### What is required
For the data below, work out how many lines contain the word "AGENTS" and supply only that number.

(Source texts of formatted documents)

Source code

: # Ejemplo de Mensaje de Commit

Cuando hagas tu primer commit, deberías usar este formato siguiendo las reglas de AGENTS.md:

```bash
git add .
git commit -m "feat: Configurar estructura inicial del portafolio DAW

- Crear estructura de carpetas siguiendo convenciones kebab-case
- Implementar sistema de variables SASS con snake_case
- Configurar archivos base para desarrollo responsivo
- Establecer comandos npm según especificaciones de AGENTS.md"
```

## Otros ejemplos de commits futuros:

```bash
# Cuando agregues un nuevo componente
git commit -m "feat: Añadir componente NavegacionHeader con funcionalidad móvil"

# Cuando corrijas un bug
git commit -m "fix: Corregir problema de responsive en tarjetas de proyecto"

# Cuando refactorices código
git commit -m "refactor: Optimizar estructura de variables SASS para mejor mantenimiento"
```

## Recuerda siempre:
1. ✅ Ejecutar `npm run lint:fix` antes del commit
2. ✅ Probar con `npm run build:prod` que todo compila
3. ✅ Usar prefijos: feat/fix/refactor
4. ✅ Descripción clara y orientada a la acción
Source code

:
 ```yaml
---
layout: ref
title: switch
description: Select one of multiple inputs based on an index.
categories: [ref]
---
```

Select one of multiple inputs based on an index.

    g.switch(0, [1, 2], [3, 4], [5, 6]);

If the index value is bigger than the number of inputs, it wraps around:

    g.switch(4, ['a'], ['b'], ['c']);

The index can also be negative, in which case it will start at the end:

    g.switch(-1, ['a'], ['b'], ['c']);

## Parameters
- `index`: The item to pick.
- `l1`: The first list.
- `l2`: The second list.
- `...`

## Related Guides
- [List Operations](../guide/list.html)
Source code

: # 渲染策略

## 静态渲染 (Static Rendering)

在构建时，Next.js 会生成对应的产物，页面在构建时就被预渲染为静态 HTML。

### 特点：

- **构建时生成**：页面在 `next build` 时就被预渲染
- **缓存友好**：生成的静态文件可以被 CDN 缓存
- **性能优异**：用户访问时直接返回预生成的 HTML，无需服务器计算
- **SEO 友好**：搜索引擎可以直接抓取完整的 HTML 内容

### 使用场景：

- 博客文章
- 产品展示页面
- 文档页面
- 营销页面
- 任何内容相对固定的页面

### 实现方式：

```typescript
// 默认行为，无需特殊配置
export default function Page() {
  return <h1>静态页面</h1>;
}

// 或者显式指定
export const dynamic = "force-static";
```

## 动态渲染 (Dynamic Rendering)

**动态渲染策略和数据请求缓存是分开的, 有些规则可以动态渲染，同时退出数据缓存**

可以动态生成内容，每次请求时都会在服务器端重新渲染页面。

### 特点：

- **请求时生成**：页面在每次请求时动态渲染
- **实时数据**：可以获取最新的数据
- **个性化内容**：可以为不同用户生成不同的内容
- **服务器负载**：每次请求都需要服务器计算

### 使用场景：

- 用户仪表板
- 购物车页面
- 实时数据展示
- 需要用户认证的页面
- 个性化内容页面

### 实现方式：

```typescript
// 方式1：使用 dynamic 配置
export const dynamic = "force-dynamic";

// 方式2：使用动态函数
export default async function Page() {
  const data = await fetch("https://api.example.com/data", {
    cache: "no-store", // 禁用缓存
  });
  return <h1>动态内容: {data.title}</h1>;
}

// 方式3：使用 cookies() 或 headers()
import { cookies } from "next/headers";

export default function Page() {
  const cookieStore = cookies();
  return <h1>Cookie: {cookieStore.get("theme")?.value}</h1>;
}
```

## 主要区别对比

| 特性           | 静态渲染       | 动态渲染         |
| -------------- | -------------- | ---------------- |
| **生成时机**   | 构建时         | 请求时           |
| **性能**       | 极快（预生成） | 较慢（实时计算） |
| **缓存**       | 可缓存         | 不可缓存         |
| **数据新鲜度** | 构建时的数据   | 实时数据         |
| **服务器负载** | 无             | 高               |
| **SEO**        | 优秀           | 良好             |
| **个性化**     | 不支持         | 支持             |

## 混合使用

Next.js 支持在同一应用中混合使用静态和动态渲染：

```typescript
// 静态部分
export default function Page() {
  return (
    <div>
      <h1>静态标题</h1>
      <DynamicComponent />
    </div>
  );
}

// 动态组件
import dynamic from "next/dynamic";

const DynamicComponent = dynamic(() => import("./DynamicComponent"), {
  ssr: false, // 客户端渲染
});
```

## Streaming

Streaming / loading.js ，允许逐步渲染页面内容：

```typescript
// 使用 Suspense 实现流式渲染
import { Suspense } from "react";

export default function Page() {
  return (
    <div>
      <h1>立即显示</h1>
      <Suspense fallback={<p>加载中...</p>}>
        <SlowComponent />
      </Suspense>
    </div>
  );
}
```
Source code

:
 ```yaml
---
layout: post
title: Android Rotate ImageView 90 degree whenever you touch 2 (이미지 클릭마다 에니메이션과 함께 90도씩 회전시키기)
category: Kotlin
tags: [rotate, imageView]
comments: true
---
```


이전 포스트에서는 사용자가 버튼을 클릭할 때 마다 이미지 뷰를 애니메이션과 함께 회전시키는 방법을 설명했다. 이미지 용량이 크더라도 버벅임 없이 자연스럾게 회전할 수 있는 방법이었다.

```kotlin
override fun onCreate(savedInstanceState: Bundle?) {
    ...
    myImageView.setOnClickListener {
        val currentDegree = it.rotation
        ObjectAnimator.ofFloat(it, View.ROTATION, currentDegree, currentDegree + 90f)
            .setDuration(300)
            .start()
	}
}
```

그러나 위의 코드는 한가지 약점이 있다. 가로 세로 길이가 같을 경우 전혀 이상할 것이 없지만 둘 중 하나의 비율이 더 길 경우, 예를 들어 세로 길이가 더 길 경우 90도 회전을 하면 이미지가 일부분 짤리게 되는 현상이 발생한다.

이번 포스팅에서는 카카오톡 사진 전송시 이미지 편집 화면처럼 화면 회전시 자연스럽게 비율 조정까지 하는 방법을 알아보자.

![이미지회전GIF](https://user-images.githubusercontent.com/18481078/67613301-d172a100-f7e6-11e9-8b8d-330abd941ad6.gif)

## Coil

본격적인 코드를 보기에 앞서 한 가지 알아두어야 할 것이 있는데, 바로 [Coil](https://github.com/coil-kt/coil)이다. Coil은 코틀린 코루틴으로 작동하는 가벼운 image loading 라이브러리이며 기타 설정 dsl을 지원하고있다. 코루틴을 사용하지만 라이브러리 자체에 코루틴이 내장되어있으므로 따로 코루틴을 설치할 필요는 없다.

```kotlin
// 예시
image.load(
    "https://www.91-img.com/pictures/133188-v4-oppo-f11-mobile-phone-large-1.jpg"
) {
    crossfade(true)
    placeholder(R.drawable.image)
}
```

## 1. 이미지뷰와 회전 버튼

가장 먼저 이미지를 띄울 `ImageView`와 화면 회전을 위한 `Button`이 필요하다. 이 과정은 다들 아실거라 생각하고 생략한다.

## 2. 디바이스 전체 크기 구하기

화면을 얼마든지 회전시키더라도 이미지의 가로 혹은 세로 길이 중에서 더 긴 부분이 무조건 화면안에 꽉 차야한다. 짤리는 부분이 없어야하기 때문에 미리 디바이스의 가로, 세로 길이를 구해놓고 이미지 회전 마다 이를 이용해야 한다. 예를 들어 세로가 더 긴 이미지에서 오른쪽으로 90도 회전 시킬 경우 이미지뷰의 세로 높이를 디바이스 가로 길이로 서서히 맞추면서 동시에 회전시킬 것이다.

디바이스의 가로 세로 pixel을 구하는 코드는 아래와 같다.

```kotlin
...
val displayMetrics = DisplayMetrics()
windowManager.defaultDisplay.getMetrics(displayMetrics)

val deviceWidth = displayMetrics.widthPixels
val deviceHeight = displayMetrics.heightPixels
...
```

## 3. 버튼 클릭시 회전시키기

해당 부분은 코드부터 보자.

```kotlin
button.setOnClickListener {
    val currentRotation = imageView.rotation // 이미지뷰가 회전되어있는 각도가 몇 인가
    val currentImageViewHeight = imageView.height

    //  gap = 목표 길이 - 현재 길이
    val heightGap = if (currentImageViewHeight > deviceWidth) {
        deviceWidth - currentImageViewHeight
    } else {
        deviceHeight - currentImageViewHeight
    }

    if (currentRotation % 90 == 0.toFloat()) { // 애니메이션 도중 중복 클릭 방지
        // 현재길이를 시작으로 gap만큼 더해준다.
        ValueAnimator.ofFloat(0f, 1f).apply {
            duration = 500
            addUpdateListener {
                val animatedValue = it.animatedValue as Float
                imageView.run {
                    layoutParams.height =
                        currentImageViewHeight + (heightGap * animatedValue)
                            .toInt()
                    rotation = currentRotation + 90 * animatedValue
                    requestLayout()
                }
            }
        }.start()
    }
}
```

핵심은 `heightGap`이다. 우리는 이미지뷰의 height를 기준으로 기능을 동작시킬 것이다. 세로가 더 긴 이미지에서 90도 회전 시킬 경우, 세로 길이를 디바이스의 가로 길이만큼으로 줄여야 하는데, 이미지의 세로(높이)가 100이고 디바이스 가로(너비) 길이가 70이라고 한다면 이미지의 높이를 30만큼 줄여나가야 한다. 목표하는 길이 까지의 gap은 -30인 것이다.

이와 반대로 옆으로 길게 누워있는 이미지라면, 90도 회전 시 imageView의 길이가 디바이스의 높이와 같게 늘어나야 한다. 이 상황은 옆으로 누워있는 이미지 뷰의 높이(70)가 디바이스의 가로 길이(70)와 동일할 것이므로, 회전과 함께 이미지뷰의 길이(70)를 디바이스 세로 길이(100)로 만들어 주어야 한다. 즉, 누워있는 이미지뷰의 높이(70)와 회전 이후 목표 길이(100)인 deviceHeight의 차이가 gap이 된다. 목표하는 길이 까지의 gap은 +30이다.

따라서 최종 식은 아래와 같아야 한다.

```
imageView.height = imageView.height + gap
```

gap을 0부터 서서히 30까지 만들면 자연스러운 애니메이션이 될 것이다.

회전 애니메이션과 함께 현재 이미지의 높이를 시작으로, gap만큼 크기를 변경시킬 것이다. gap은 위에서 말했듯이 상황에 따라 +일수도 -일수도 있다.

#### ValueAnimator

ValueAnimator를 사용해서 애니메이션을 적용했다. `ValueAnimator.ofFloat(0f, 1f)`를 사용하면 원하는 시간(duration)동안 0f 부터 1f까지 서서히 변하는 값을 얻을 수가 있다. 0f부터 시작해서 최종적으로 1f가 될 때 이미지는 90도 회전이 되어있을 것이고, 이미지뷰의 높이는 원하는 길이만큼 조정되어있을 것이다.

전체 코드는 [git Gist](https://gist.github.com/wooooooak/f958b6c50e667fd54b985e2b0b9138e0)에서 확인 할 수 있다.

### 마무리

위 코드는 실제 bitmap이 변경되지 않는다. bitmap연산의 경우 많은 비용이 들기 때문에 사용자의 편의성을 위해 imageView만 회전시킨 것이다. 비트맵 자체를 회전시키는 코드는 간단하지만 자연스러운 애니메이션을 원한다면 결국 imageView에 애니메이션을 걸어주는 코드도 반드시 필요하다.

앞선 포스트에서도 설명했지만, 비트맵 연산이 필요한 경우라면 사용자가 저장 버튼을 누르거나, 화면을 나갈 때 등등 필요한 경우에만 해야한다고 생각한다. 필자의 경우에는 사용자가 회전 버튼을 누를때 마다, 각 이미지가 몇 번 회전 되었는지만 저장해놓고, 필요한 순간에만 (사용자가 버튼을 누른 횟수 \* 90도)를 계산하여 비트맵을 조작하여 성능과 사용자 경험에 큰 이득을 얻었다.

### Exercise result
2